* Action item *
Filter the entries below, keeping only lines with the word "every".
━━━━━ Data listing ━━━━━
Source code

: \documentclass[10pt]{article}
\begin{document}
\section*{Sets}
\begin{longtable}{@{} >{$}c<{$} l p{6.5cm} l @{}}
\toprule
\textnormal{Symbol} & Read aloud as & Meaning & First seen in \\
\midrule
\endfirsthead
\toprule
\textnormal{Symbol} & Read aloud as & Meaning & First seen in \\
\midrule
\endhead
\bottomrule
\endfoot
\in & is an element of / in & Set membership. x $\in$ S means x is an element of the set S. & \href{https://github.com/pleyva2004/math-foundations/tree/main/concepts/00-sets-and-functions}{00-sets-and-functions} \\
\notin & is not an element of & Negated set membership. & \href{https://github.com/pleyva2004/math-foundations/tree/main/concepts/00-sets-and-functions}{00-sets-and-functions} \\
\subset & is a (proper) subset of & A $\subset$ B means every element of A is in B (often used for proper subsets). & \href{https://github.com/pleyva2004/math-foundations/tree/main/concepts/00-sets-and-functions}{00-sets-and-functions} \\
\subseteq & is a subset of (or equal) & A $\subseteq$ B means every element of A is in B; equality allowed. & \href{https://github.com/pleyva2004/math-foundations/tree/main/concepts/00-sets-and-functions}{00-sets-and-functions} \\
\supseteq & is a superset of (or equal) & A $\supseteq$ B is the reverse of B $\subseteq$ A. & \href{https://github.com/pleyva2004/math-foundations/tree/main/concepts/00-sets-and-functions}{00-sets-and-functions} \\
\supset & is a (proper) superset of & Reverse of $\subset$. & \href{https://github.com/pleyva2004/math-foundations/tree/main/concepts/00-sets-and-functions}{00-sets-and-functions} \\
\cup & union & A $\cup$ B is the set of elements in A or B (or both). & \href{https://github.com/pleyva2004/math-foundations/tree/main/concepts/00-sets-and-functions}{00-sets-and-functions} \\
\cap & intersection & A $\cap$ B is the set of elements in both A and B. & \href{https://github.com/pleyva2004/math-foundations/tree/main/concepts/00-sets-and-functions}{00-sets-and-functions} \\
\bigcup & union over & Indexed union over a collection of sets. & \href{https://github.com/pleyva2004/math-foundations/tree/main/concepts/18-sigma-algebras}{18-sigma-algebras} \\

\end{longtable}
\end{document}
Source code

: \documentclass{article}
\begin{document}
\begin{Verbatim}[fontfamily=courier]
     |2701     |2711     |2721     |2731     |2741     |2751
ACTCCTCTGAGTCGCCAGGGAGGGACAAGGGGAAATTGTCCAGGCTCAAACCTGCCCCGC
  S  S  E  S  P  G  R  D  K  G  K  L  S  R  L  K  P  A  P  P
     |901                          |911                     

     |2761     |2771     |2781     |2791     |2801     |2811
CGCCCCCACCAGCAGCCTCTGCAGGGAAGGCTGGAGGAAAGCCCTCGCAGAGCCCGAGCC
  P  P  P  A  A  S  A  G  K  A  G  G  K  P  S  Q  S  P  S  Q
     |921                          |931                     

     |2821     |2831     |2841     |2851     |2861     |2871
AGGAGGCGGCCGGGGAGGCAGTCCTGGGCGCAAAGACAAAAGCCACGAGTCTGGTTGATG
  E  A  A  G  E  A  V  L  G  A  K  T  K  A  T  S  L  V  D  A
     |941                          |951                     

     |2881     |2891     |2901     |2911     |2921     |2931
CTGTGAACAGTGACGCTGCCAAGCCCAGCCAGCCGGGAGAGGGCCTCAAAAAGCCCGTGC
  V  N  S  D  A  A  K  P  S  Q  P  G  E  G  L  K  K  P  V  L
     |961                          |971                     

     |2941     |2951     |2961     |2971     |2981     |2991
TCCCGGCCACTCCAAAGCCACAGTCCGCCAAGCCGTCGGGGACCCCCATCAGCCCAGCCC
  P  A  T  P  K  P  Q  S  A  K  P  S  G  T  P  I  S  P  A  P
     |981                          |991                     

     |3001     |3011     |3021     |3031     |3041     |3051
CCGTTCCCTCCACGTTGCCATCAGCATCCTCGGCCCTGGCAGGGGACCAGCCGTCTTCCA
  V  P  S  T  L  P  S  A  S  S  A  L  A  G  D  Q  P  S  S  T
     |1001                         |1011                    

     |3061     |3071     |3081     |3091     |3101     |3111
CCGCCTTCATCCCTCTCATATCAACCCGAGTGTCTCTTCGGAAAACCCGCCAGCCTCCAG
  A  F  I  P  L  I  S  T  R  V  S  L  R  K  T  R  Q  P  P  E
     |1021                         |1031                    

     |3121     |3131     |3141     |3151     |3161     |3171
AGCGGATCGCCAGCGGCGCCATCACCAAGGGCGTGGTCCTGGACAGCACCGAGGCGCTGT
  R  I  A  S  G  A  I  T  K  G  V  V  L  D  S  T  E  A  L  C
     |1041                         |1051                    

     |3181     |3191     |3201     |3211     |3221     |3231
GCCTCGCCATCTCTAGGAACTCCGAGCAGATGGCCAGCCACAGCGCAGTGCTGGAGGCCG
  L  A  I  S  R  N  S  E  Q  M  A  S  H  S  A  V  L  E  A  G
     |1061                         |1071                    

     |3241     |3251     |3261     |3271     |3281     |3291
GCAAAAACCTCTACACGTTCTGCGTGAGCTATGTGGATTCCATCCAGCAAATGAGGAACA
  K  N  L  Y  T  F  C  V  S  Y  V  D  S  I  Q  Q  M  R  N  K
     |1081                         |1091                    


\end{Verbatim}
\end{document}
━━━━━
* Response below *
\subset & is a (proper) subset of & A $\subset$ B means every element of A is in B (often used for proper subsets). & \href{https://github.com/pleyva2004/math-foundations/tree/main/concepts/00-sets-and-functions}{00-sets-and-functions} \\
\subseteq & is a subset of (or equal) & A $\subseteq$ B means every element of A is in B; equality allowed. & \href{https://github.com/pleyva2004/math-foundations/tree/main/concepts/00-sets-and-functions}{00-sets-and-functions} \\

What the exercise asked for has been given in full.